My Thoughts 12/01/2022

In the 80’s our then Archbishop, Michael Bowen, introduced a scheme to support priests known as The Ministry to Priests.

During the initial presentation of this scheme we were encouraged to read a book entitled Spiritual Friendship, written by an English Cistercian monk, Aelred of Rievaulx. We keep his feast today.

He was born in 1110 , son of a priest, and died 1167, and thus was a contemporary of St. Thomas of Canterbury. David Farmer in his Dictionary of the Saints wrote,

“Aelred’s sensitive discretion and gentle holiness, with its strong emphasis on charity, inspired by the writings of John and Augustine, humanised the intransigence of Cistercian monasticism and attracted men of similar character to his own.”

The treatise on friendship that he wrote was modelled on Ciceros work on Friendship and in a form of dialogue between an Abbot and three monks.

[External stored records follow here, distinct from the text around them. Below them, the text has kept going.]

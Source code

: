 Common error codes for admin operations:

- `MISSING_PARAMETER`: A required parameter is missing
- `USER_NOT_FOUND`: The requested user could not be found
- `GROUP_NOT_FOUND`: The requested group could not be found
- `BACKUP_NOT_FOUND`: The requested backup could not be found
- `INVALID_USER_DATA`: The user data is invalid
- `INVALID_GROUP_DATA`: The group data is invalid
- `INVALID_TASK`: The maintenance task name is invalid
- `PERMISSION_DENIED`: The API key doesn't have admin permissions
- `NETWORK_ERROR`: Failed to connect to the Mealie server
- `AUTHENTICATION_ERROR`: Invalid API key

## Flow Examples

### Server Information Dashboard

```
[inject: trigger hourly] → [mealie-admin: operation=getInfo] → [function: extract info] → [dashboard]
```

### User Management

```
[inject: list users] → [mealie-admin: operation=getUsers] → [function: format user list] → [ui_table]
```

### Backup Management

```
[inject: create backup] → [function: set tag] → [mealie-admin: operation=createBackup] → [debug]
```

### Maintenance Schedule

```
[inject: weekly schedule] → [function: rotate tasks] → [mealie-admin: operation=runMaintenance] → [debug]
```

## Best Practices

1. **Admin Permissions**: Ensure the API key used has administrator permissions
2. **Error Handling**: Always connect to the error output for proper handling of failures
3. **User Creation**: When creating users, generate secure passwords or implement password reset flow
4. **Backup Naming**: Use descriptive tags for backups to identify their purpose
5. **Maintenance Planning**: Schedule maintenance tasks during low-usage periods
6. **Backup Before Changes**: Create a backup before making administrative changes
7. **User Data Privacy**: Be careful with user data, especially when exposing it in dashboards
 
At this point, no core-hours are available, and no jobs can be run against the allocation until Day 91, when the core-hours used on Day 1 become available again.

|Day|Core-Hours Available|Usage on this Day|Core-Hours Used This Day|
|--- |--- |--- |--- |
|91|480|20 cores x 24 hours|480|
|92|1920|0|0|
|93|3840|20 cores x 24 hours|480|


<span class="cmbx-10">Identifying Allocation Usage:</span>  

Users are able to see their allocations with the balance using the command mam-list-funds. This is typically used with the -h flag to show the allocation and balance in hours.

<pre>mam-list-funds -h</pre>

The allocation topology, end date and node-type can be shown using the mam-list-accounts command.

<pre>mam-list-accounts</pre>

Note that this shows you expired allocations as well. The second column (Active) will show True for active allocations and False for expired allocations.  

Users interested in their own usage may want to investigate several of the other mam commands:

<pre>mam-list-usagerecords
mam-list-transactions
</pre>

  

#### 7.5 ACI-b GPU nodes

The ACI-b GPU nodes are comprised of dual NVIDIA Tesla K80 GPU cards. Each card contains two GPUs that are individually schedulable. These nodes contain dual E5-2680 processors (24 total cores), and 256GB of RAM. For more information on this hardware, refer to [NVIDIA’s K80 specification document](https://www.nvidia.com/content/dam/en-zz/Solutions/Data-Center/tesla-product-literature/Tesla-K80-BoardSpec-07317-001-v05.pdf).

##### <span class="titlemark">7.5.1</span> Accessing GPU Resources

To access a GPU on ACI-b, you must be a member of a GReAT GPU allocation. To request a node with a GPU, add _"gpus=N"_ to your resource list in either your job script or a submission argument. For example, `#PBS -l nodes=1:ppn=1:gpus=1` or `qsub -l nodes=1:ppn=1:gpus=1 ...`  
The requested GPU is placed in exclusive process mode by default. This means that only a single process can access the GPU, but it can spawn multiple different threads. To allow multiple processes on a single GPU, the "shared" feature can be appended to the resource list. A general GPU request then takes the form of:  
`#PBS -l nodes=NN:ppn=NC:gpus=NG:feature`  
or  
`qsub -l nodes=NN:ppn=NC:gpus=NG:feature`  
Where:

Patricia Carroll OCSO in her article on Aelred for Spirituality magazine wrote,

“Aelred describes the qualities which should be found in a spiritual friend, in ourselves or the other. These are loyalty, discretion, right-intention and patience. He says that ‘in friendship there is nothing more praiseworthy than loyalty, which seems to be its nurse and its guardian. It proves itself a true companion in all things, adverse and prosperous, joyful and sad, pleasant and bitter, beholding with the same eye the humble and the lofty, the poor and the rich, the strong and the weak, the healthy and the infirm. .. A truly loyal friend sees nothing in his/her friend but their heart.’ This ability to see beyond the superficial elements of someone’s personality towards deeper levels would be one of the distinguishing features of this spiritual relationship.”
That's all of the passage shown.